WHAT THE TASK REQUIRES. Copy each line of the records that contains the word "linewidth".

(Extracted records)
• • •

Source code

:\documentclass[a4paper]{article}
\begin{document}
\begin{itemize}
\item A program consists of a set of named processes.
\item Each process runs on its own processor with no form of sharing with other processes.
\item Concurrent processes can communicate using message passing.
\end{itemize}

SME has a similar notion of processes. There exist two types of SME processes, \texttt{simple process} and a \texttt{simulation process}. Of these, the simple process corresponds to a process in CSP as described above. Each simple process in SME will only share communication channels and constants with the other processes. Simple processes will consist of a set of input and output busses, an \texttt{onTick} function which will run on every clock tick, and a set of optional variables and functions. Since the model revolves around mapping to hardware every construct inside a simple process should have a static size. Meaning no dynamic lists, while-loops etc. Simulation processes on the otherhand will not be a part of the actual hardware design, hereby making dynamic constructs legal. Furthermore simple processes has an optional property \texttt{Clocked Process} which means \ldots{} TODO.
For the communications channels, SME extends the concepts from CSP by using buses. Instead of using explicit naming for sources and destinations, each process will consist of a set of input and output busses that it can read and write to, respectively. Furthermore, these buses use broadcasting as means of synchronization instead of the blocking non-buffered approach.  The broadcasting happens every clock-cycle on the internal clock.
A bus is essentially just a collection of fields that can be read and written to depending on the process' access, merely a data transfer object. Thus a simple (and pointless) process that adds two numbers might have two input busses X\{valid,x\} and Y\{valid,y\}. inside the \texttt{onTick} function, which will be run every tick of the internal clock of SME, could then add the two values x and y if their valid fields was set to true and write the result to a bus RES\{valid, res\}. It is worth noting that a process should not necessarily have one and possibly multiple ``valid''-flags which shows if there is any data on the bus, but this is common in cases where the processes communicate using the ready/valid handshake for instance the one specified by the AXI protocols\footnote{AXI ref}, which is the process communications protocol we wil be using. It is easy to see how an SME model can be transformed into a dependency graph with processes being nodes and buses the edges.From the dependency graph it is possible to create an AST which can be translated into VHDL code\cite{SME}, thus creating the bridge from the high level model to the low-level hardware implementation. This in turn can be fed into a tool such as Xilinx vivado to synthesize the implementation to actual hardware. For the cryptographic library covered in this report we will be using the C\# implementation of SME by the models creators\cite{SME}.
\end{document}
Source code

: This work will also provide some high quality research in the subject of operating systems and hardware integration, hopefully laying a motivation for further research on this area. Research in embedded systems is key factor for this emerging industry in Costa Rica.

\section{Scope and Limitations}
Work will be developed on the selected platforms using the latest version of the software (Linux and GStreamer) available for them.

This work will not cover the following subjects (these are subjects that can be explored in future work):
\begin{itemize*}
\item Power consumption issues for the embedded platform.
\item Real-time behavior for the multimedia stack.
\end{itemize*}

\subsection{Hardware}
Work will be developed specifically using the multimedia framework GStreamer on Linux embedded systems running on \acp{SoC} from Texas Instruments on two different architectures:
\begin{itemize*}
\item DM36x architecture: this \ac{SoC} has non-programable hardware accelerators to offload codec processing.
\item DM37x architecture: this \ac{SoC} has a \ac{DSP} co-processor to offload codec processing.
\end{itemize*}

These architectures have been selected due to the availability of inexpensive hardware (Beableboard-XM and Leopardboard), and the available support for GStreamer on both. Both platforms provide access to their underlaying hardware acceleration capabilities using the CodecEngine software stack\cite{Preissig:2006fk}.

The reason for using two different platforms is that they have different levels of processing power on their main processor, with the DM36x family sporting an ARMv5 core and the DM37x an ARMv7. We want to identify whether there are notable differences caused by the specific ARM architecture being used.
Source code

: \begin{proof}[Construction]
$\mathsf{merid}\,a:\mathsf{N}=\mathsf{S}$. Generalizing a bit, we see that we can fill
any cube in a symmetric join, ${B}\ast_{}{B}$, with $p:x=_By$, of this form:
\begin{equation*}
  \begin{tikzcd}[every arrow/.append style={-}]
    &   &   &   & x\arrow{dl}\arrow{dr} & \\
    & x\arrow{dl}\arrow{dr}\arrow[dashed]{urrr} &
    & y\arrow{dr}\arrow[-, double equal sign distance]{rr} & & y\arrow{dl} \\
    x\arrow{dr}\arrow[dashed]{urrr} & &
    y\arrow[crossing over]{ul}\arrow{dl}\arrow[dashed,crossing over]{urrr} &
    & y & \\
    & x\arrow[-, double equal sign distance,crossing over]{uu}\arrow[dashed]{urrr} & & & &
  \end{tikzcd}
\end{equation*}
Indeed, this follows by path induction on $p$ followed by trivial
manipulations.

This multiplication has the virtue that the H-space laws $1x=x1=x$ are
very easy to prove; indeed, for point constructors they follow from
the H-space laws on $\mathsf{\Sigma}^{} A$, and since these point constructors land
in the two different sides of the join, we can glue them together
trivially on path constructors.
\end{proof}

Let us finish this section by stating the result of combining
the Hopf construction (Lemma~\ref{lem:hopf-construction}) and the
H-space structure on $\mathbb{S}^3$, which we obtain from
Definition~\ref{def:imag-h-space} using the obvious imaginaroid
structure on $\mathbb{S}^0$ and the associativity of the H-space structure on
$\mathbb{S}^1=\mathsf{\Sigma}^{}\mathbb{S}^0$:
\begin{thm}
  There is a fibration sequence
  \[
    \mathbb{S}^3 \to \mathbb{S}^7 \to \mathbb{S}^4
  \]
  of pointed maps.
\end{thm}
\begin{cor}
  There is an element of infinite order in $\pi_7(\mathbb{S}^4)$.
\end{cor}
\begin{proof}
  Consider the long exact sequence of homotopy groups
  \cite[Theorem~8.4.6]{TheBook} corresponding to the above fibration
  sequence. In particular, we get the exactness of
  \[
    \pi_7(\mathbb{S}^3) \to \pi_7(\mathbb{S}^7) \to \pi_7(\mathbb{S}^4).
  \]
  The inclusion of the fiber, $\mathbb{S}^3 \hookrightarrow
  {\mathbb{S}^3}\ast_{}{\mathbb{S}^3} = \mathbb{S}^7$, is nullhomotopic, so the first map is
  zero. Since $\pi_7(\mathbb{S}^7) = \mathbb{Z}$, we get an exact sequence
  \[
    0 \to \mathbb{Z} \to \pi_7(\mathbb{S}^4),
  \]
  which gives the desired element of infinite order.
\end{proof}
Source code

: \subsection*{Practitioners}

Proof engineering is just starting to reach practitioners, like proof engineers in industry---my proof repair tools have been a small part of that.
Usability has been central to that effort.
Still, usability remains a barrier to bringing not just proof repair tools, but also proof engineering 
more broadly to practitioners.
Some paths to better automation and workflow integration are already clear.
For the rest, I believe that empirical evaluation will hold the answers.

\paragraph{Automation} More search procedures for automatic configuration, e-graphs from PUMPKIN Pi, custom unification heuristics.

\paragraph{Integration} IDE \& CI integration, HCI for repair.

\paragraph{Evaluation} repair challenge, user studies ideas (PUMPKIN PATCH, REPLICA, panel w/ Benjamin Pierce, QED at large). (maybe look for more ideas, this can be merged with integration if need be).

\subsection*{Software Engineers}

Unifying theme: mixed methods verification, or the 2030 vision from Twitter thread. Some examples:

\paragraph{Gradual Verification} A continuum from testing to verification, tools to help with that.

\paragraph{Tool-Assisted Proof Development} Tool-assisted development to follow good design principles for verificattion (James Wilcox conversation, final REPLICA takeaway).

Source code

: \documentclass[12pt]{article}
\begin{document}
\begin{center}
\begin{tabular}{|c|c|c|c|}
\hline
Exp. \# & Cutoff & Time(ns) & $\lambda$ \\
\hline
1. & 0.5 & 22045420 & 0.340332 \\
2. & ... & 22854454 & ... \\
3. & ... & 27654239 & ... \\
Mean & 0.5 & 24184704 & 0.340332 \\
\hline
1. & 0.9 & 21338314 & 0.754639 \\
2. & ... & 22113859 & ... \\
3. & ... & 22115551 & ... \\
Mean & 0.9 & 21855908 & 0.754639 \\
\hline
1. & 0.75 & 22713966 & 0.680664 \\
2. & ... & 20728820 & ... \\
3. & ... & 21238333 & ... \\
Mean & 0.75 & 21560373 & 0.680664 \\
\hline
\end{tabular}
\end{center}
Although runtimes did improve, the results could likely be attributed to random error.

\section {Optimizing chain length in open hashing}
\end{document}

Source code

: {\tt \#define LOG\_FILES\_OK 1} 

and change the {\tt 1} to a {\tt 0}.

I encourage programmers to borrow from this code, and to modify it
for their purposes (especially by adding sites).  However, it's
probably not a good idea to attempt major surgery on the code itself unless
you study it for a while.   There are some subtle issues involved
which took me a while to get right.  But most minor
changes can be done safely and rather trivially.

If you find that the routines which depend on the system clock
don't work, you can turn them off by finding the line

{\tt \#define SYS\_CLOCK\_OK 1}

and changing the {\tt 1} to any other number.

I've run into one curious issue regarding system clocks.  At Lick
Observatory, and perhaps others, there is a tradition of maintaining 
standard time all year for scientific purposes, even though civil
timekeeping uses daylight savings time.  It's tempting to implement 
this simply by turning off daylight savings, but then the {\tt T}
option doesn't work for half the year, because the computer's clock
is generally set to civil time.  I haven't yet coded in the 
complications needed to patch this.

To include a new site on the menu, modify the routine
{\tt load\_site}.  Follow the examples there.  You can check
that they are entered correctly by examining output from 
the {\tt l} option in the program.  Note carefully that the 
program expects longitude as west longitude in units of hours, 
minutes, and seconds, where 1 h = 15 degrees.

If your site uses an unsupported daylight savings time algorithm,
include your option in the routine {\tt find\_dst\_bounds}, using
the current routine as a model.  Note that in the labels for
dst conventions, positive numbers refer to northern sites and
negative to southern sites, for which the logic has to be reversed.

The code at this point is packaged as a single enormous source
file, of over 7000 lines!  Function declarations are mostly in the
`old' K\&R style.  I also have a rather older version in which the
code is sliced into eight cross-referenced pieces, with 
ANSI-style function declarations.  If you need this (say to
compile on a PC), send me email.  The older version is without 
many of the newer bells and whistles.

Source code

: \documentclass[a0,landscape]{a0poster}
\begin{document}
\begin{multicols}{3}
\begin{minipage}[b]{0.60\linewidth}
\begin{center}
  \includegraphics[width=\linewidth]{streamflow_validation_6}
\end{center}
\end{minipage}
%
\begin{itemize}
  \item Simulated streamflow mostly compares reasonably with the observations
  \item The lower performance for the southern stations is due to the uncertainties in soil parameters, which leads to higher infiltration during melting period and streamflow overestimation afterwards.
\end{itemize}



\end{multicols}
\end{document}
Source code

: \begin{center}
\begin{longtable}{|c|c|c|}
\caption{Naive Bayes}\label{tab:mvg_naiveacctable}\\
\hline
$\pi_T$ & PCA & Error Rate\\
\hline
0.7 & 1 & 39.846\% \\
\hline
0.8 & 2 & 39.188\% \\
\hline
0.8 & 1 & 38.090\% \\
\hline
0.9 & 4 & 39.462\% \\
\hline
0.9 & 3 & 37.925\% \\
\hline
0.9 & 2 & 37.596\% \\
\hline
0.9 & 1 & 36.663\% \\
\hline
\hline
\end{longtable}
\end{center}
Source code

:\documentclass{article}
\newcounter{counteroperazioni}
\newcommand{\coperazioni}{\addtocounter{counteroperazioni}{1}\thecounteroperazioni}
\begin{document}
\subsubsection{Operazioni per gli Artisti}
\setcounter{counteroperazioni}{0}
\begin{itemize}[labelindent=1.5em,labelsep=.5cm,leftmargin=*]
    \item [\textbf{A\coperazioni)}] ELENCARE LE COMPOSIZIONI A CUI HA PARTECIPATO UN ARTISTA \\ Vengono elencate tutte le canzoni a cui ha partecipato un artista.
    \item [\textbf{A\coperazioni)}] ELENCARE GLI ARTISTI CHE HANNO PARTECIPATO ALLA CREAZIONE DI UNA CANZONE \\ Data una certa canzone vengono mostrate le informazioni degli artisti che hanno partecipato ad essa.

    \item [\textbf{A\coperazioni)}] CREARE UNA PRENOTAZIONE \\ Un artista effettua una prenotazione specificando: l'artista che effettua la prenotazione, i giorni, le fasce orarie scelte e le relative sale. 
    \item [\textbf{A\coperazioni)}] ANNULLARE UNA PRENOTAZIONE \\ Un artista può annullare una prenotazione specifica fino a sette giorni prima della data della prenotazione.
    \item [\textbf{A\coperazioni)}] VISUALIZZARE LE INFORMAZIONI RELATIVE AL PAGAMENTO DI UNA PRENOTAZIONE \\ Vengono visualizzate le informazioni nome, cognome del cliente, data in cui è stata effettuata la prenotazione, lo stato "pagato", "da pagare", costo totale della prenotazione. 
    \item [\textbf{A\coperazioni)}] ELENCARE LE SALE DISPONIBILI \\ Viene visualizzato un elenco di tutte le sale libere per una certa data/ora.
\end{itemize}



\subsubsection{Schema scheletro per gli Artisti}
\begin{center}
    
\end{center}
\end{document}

• • •

TASK RESPONSE.
\begin{minipage}[b]{0.60\linewidth}
  \includegraphics[width=\linewidth]{streamflow_validation_6}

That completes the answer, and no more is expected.